### What to work on:
Output only the lines below that start at the line containing "profiles and offer" and end at the line containing "provides just enough", with both ends kept.

*** Task input ***

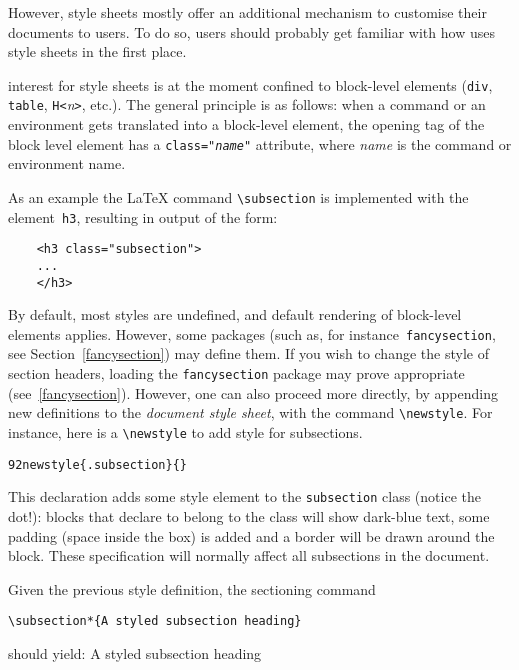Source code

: However, style sheets mostly offer an additional mechanism to
customise their documents to \hevea{} users. To do so, users should
probably get familiar with how \hevea{} uses style sheets in the first
place.

\hevea{} interest for style sheets is at the moment confined to
block-level elements (\verb+div+, \verb+table+, \verb+H<+\textit{n}\verb+>+,
etc.).
The general principle is as follows: when a command or an
environment gets translated into a block-level element,
the opening tag of the block level element has a
\texttt{class="\textit{name}"} attribute, where \textit{name} is the
command or environment name.

As an example the \LaTeX{} command \verb+\subsection+
 is implemented with the element~\verb+h3+, resulting in
\html{} output of the form:
\begin{verbatim}
    <h3 class="subsection">
    ...
    </h3>
\end{verbatim}
By default, most styles are undefined, and default rendering of
block-level elements applies. However, some packages (such as, for
instance~\texttt{fancysection}, see Section~\ref{fancysection}) may
define them.
%
If you wish to change the style of section headers, loading the
\texttt{fancysection} package may prove appropriate (see~\ref{fancysection}).
However, one can also proceed more directly, by appending new
definitions to the \emph{document style
sheet}, with the command \verb+\newstyle+.
For instance, here is a \verb+\newstyle+ to add style for subsections.
\begin{alltt}
  \char92newstyle\{.subsection\}\{\stylex\}
\end{alltt}
This declaration adds some style element to the
\texttt{subsection} class (notice the dot!):
blocks that declare to belong to the class
will show dark-blue text, some padding
(space inside the box) is added and a border will be drawn around the block.
These specification will normally affect all subsections in the document.
\begin{htmlonly}
Given the previous style definition, the sectioning command
\begin{verbatim}
\subsection*{A styled subsection heading}
\end{verbatim}
should yield:
A styled subsection heading
\end{htmlonly}

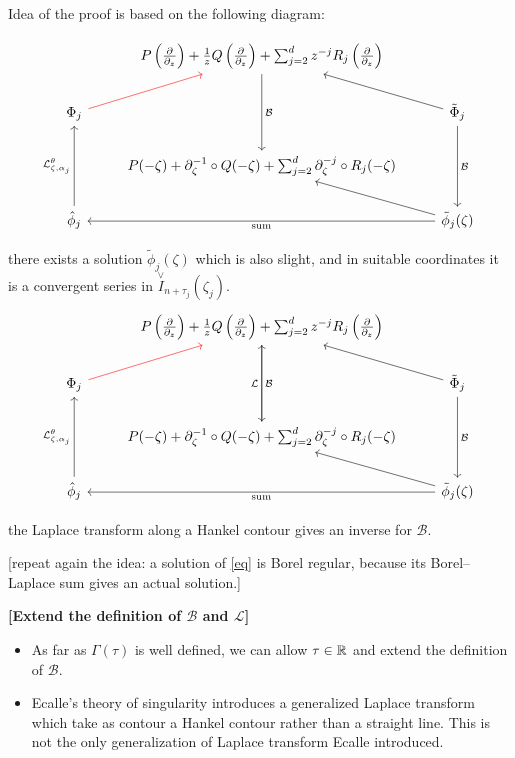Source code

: \documentclass[11pt,a4paper,twoside,leqno,noamsfonts]{amsart}
\numberwithin{equation}{section}
\begin{document}
Idea of the proof is based on the following diagram: 

\[
\begin{tikzcd}
& P\left(\frac{\partial}{\partial_z}\right)+\frac{1}{z}Q\left(\frac{\partial}{\partial_z}\right)+\sum_{j=2}^dz^{-j}R_j\left(\frac{\partial}{\partial_z}\right)\arrow[dd,"\mathcal{B}"] & \\
\Phi_j\arrow[ru,red] & & \tilde{\Phi}_j\arrow[lu]\arrow[dd, "\mathcal{B}"] \\
&P(-\zeta)+\partial_\zeta^{-1}\circ Q(-\zeta)+\sum_{j=2}^d \partial_\zeta^{-j}\circ R_j(-\zeta) & \\
\hat{\phi}_j\arrow[uu,  "\mathcal{L}_{\zeta,\alpha_j}^\theta"]& & \tilde{\phi}_j(\zeta)\arrow[ll,"\text{sum}"]\arrow[ul] 
\end{tikzcd}
\]

there exists a solution $\tilde{\phi}_j(\zeta)$ which is also slight, and in suitable coordinates it is a convergent series in $\overset{\vee}{I}_{n+\tau_j}(\zeta_j)$.  
\[
\begin{tikzcd}
& P\left(\frac{\partial}{\partial_z}\right)+\frac{1}{z}Q\left(\frac{\partial}{\partial_z}\right)+\sum_{j=2}^dz^{-j}R_j\left(\frac{\partial}{\partial_z}\right)\arrow[dd,"\mathcal{B}"] & \\
\Phi_j\arrow[ru,red] & & \tilde{\Phi}_j\arrow[lu]\arrow[dd, "\mathcal{B}"] \\
&P(-\zeta)+\partial_\zeta^{-1}\circ Q(-\zeta)+\sum_{j=2}^d \partial_\zeta^{-j}\circ R_j(-\zeta)\arrow[uu,"\mathcal{L}"] & \\
\hat{\phi}_j\arrow[uu,  "\mathcal{L}_{\zeta,\alpha_j}^\theta"]& & \tilde{\phi}_j(\zeta)\arrow[ll,"\text{sum}"] \arrow[ul] 
\end{tikzcd}
\]

the Laplace transform along a Hankel contour gives an inverse for $\mathcal{B}$. 

[repeat again the idea: a solution of \eqref{eq} is Borel regular, because its Borel--Laplace sum gives an actual solution.]

\begin{remark}
\textbf{[Extend the definition of $\mathcal{B}$ and $\mathcal{L}$]}
\begin{itemize}
\item As far as $\Gamma(\tau)$ is well defined, we can allow $\tau\in\mathbb R$ and extend the definition of $\mathcal{B}$. 
\item Ecalle's theory of singularity introduces a generalized Laplace transform which take as contour a Hankel contour rather than a straight line. This is not the only generalization of Laplace transform Ecalle introduced. 
\end{itemize}
\end{remark}
\end{document}

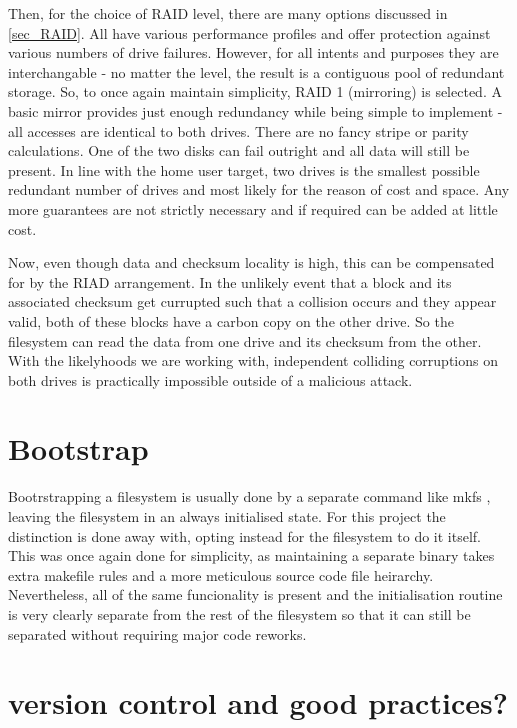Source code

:         Then, for the choice of RAID level, there are many options discussed in
        \ref{sec_RAID}. All have various performance profiles and offer
        protection against various numbers of drive failures. However, for all
        intents and purposes they are interchangable - no matter the level, the
        result is a contiguous pool of redundant storage. So, to once again
        maintain simplicity, RAID 1 (mirroring) is selected. A basic mirror
        provides just enough redundancy while being simple to implement - all
        accesses are identical to both drives. There are no fancy stripe or
        parity calculations. One of the two disks can fail outright and all
        data will still be present. In line with the home user target, two
        drives is the smallest possible redundant number of drives and most
        likely for the reason of cost and space. Any more guarantees are not
        strictly necessary and if required can be added at little cost.

        Now, even though data and checksum locality is high, this can be
        compensated for by the RIAD arrangement. In the unlikely event that a
        block and its associated checksum get currupted such that a collision
        occurs and they appear valid, both of these blocks have a carbon copy
        on the other drive. So the filesystem can read the data from one drive
        and its checksum from the other. With the likelyhoods we are working
        with, independent colliding corruptions on both drives is practically
        impossible outside of a malicious attack.

    \section{Bootstrap}

        Bootrstrapping a filesystem is usually done by a separate command like
        mkfs \cite{man_mkfs}, leaving the filesystem in an always initialised
        state. For this project the distinction is done away with, opting
        instead for the filesystem to do it itself. This was once again done
        for simplicity, as maintaining a separate binary takes extra makefile
        rules and a more meticulous source code file heirarchy. Nevertheless,
        all of the same funcionality is present and the initialisation routine
        is very clearly separate from the rest of the filesystem so that it can
        still be separated without requiring major code reworks.

    \section{version control and good practices?}
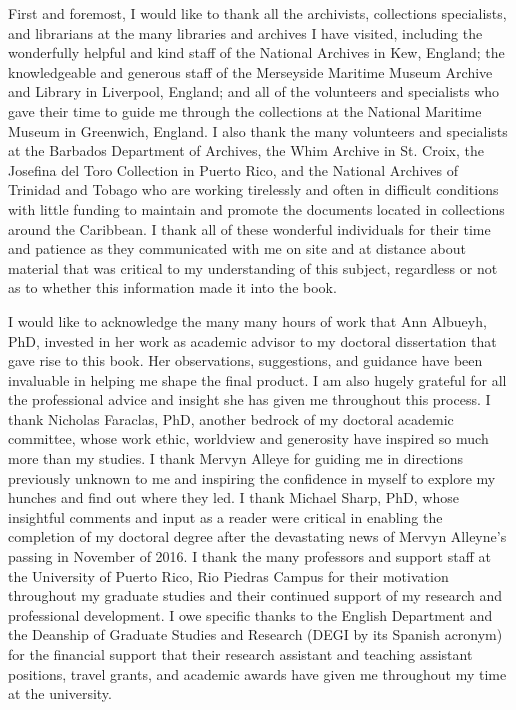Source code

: \addchap{\lsAcknowledgementTitle}
First and foremost, I would like to thank all the archivists, collections specialists, and librarians at the many libraries and archives I have visited, including the wonderfully helpful and kind staff of the National Archives in Kew, England; the knowledgeable and generous staff of the Merseyside Maritime Museum Archive and Library in Liverpool, England; and all of the volunteers and specialists who gave their time to guide me through the collections at the National Maritime Museum in Greenwich, England. I also thank the many volunteers and specialists at the Barbados Department of Archives, the Whim Archive in St. Croix, the Josefina del Toro Collection in Puerto Rico, and the National Archives of Trinidad and Tobago who are working tirelessly and often in difficult conditions with little funding to maintain and promote the documents located in collections around the Caribbean. I thank all of these wonderful individuals for their time and patience as they communicated with me on site and at distance about material that was critical to my understanding of this subject, regardless or not as to whether this information made it into the book. 

I would like to acknowledge the many many hours of work that Ann Albueyh, PhD, invested in her work as academic advisor to my doctoral dissertation that gave rise to this book. Her observations, suggestions, and guidance have been invaluable in helping me shape the final product. I am also hugely grateful for all the professional advice and insight she has given me throughout this process. I thank Nicholas Faraclas, PhD, another bedrock of my doctoral academic committee, whose work ethic, worldview and generosity have inspired so much more than my studies. I thank Mervyn Alleye for guiding me in directions previously unknown to me and inspiring the confidence in myself to explore my hunches and find out where they led. I thank Michael Sharp, PhD, whose insightful comments and input as a reader were critical in enabling the completion of my doctoral degree after the devastating news of Mervyn Alleyne’s passing in November of 2016. I thank the many professors and support staff at the University of Puerto Rico, Rio Piedras Campus for their motivation throughout my graduate studies and their continued support of my research and professional development. I owe specific thanks to the English Department and the Deanship of Graduate Studies and Research (DEGI by its Spanish acronym) for the financial support that their research assistant and teaching assistant positions, travel grants, and academic awards have given me throughout my time at the university.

*** End of Task input ***

### Solution:
        \ref{sec_RAID}. All have various performance profiles and offer
        protection against various numbers of drive failures. However, for all
        intents and purposes they are interchangable - no matter the level, the
        result is a contiguous pool of redundant storage. So, to once again
        maintain simplicity, RAID 1 (mirroring) is selected. A basic mirror
        provides just enough redundancy while being simple to implement - all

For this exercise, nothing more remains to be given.